▶ INSTRUCTIONS FOR THE TASK: Below are the records; retype them exactly and omit each picture.
== SOURCE MATERIAL ==
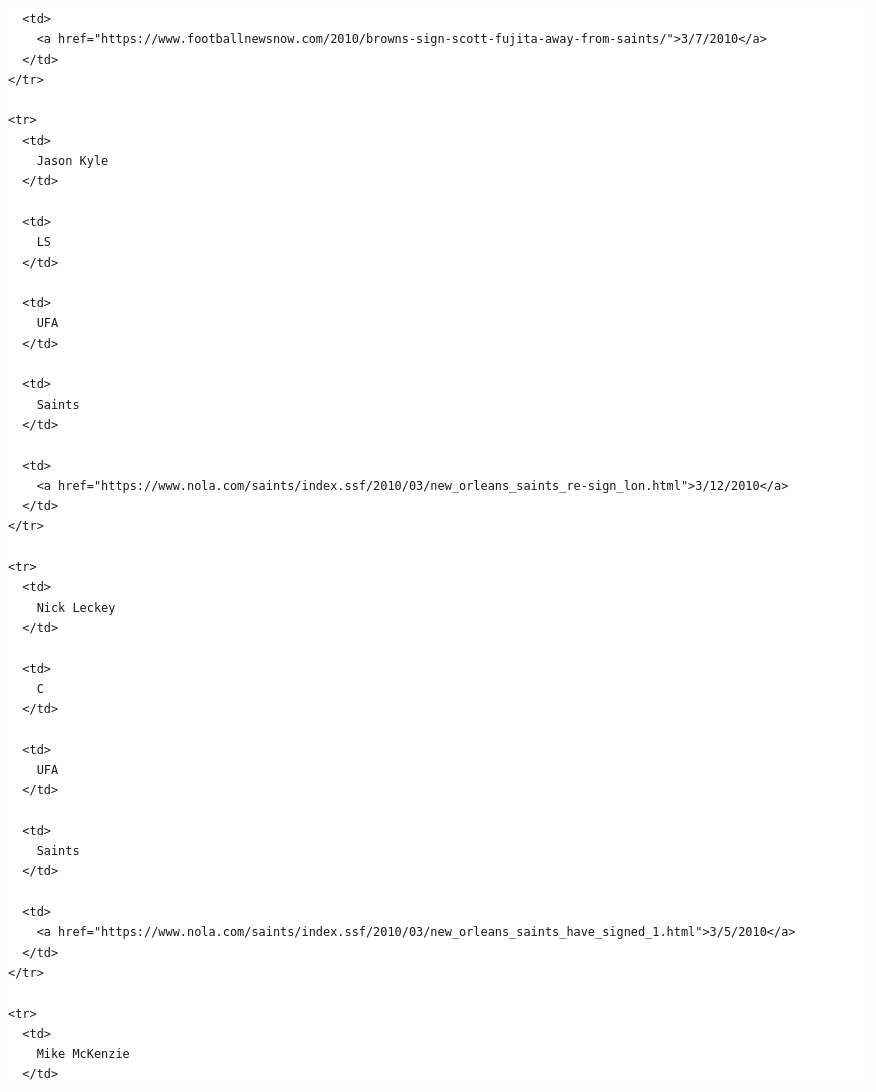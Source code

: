       <td>
        <a href="https://www.footballnewsnow.com/2010/browns-sign-scott-fujita-away-from-saints/">3/7/2010</a>
      </td>
    </tr>

    <tr>
      <td>
        Jason Kyle
      </td>

      <td>
        LS
      </td>

      <td>
        UFA
      </td>

      <td>
        Saints
      </td>

      <td>
        <a href="https://www.nola.com/saints/index.ssf/2010/03/new_orleans_saints_re-sign_lon.html">3/12/2010</a>
      </td>
    </tr>

    <tr>
      <td>
        Nick Leckey
      </td>

      <td>
        C
      </td>

      <td>
        UFA
      </td>

      <td>
        Saints
      </td>

      <td>
        <a href="https://www.nola.com/saints/index.ssf/2010/03/new_orleans_saints_have_signed_1.html">3/5/2010</a>
      </td>
    </tr>

    <tr>
      <td>
        Mike McKenzie
      </td>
===
▶ ANSWER BOX:
Source code

:       <td>
        <a href="https://www.footballnewsnow.com/2010/browns-sign-scott-fujita-away-from-saints/">3/7/2010</a>
      </td>
    </tr>

    <tr>
      <td>
        Jason Kyle
      </td>

      <td>
        LS
      </td>

      <td>
        UFA
      </td>

      <td>
        Saints
      </td>

      <td>
        <a href="https://www.nola.com/saints/index.ssf/2010/03/new_orleans_saints_re-sign_lon.html">3/12/2010</a>
      </td>
    </tr>

    <tr>
      <td>
        Nick Leckey
      </td>

      <td>
        C
      </td>

      <td>
        UFA
      </td>

      <td>
        Saints
      </td>

      <td>
        <a href="https://www.nola.com/saints/index.ssf/2010/03/new_orleans_saints_have_signed_1.html">3/5/2010</a>
      </td>
    </tr>

    <tr>
      <td>
        Mike McKenzie
      </td>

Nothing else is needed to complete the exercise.